Stored data:
══════════════════════════════
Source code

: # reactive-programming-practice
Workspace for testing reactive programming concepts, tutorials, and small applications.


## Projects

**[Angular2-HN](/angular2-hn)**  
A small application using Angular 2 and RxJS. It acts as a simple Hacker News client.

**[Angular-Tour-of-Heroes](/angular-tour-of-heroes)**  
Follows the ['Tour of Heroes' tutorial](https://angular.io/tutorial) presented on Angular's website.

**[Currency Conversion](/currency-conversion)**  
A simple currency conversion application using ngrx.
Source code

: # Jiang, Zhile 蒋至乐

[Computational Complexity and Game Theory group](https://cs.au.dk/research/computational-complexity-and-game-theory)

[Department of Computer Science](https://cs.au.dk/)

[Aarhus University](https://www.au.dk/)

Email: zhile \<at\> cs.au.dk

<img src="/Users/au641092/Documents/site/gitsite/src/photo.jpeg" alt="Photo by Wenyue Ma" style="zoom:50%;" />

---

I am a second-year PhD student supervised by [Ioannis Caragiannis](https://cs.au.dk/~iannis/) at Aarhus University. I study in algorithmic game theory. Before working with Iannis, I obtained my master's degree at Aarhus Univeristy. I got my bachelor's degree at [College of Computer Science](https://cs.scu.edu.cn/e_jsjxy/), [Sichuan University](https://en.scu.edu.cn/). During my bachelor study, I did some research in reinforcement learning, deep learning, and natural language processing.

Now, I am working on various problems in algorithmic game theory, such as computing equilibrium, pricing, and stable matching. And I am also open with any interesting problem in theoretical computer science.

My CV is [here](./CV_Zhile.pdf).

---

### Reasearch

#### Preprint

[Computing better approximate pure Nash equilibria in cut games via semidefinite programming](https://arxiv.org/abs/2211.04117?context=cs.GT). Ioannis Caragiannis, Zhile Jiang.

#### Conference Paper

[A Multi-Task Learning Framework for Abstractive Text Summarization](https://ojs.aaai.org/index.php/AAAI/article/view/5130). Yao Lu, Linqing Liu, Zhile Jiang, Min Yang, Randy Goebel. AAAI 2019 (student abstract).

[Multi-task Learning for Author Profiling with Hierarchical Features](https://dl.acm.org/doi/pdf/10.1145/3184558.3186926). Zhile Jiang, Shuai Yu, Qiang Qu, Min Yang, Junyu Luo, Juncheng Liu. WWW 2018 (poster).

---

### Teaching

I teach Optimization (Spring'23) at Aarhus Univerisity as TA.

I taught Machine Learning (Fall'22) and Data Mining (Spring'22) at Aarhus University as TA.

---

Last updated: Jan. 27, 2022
══════════════════════════════
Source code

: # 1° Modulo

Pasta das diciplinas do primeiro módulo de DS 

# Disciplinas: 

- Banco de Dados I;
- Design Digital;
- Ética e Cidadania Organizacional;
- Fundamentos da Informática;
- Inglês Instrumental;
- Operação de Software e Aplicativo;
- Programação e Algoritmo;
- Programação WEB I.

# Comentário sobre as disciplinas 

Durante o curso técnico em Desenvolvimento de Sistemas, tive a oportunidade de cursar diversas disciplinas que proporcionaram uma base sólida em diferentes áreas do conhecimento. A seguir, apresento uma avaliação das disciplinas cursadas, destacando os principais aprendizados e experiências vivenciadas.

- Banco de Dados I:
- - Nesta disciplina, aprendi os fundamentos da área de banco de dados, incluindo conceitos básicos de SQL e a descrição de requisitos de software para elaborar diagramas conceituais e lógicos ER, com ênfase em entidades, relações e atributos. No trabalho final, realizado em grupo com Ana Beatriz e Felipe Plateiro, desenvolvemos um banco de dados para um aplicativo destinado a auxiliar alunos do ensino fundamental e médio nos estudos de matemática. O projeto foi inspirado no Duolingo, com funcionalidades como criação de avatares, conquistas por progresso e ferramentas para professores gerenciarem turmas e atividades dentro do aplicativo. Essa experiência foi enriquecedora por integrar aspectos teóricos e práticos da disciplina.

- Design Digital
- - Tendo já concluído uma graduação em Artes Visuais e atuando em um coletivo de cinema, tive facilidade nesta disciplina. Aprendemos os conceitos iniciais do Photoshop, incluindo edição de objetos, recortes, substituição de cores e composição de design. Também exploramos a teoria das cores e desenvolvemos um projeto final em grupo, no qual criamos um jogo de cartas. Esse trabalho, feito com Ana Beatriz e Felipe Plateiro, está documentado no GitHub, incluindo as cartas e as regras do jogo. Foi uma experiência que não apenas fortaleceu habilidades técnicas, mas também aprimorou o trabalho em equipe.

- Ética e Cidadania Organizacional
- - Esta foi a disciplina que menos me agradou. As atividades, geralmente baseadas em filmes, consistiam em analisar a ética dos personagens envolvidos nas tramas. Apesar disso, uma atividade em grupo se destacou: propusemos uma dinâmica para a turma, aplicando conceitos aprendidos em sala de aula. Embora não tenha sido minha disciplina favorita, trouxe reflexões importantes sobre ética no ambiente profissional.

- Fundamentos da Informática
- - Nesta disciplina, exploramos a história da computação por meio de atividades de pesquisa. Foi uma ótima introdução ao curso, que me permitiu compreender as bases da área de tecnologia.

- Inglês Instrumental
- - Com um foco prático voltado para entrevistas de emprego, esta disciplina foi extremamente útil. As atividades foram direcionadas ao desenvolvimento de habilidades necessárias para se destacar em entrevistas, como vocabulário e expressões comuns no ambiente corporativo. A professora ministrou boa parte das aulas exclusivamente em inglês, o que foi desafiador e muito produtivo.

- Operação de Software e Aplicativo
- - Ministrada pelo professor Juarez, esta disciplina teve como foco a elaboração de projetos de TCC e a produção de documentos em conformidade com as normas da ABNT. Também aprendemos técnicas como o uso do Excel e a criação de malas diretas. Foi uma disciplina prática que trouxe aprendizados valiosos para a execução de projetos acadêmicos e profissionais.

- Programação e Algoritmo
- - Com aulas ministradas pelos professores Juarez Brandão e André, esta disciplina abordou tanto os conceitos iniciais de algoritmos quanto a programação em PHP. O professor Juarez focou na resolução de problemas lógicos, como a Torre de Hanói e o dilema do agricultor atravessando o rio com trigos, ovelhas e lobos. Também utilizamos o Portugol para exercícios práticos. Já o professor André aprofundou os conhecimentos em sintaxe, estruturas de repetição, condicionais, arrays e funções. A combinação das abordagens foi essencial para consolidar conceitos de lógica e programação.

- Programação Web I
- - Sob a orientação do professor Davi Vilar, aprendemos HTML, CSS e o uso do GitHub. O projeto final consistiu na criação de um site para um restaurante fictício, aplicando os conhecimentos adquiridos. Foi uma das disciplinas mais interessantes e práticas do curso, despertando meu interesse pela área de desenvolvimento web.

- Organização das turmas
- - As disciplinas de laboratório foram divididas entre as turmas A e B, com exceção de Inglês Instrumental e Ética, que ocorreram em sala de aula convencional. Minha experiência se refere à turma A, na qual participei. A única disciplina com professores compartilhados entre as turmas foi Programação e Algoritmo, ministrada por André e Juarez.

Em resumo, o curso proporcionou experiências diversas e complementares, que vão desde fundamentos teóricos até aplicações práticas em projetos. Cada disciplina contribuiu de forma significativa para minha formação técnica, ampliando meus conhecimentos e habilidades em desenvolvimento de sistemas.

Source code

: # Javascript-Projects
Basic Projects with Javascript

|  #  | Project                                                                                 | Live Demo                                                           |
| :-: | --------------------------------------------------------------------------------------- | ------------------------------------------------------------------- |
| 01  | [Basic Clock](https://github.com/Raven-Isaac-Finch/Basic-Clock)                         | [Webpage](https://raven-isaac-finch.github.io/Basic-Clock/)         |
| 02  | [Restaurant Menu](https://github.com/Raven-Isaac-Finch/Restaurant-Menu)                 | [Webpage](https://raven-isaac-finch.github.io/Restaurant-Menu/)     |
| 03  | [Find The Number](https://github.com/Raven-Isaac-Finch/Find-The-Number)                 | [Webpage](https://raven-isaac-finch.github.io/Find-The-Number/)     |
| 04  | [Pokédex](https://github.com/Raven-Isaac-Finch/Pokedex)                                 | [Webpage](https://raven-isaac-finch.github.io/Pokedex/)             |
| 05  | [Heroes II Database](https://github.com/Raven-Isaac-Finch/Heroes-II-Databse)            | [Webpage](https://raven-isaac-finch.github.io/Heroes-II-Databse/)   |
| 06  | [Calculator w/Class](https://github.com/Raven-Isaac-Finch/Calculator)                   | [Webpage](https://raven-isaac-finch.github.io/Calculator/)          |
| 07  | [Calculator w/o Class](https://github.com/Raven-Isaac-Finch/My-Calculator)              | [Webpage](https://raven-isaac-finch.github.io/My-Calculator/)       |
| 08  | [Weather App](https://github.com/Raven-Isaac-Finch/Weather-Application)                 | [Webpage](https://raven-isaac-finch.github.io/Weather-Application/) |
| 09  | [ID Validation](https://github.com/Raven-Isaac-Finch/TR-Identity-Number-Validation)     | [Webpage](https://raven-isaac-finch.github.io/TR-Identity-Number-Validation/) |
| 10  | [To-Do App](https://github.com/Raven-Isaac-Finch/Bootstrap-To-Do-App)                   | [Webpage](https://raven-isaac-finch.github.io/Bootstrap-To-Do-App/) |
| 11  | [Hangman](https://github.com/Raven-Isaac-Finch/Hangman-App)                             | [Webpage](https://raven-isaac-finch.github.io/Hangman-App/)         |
══════════════════════════════
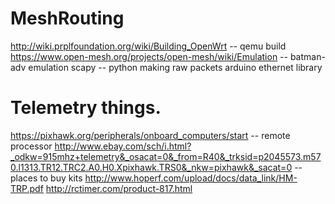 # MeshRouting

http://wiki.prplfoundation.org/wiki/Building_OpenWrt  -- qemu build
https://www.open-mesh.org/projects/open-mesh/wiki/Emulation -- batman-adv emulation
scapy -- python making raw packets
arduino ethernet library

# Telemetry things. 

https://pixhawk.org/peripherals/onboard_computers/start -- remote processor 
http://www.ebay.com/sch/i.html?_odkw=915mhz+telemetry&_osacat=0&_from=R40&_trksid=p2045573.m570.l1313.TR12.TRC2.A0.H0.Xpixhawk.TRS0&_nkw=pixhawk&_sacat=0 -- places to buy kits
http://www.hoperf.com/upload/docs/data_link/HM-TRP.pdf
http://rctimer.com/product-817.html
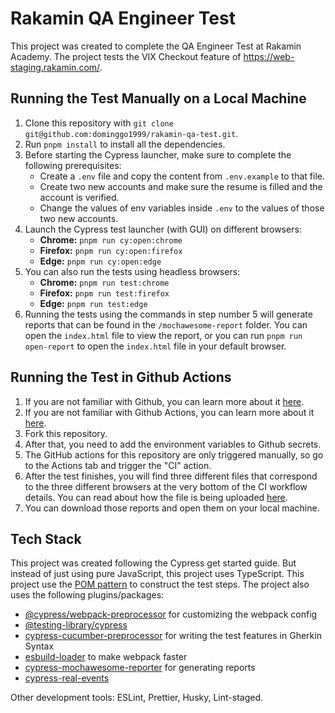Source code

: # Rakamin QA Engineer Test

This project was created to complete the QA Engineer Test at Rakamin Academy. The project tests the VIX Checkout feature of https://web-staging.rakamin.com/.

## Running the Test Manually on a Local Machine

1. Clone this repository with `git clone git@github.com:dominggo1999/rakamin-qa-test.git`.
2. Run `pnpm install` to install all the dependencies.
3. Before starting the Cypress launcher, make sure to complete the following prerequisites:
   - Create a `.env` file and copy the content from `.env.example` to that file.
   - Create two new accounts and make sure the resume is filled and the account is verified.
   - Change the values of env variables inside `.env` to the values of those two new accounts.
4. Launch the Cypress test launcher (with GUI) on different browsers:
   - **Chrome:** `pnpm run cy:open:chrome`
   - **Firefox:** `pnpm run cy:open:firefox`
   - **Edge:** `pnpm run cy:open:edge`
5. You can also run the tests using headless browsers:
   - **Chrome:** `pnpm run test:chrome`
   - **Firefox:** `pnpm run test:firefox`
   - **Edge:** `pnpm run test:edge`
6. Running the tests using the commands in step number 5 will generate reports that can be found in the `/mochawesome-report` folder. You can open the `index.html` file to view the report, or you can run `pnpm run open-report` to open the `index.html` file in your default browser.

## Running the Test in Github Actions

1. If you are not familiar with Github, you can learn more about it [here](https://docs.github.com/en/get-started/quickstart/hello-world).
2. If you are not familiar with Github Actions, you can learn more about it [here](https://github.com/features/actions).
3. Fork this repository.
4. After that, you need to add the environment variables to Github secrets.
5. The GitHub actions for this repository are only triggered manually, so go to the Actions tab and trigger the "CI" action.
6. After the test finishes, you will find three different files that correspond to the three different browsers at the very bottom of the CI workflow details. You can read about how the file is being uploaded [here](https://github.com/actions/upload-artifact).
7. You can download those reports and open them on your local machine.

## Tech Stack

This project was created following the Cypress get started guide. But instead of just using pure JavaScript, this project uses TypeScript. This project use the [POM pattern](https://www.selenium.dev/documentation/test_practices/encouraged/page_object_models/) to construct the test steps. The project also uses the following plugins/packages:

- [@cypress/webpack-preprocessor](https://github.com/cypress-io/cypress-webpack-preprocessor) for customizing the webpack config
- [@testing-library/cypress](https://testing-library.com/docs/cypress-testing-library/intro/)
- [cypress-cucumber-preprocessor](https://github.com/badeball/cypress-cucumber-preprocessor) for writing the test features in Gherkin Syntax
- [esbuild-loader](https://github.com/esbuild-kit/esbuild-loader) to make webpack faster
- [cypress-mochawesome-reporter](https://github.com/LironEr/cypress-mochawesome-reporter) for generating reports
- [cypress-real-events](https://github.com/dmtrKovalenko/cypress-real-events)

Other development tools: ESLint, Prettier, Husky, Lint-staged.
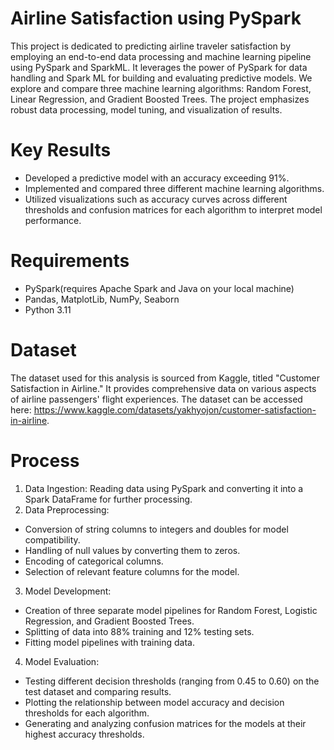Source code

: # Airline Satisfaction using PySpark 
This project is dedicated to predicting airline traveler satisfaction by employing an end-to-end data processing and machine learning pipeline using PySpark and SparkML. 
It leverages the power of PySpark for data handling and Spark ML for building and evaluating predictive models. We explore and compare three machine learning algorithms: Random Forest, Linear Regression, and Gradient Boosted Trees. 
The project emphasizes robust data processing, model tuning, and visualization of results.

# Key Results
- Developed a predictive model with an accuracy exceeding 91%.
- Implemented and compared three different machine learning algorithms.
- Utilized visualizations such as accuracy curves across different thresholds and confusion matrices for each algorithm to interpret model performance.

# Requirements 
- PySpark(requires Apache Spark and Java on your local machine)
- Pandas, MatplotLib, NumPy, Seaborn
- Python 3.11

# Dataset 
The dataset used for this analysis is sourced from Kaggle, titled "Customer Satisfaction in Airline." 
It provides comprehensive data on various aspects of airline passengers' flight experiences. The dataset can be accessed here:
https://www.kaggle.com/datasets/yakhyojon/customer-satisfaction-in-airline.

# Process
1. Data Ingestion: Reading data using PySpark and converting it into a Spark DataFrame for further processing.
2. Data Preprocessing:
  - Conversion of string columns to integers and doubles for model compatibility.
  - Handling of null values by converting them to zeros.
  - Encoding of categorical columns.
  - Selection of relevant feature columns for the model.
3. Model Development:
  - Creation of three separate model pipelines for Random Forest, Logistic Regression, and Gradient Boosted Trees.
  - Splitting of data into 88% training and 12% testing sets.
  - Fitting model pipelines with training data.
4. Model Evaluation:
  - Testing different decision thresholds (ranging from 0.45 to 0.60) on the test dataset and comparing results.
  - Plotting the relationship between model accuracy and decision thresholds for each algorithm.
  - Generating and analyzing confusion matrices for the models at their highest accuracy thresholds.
══════════════════════════════
** Instructions to follow **
Write down, word for word, the lines above from the one containing "## Running the Test in Github Actions" through the one containing "5. The GitHub", both ends included.

** Task solution **
## Running the Test in Github Actions

1. If you are not familiar with Github, you can learn more about it [here](https://docs.github.com/en/get-started/quickstart/hello-world).
2. If you are not familiar with Github Actions, you can learn more about it [here](https://github.com/features/actions).
3. Fork this repository.
4. After that, you need to add the environment variables to Github secrets.
5. The GitHub actions for this repository are only triggered manually, so go to the Actions tab and trigger the "CI" action.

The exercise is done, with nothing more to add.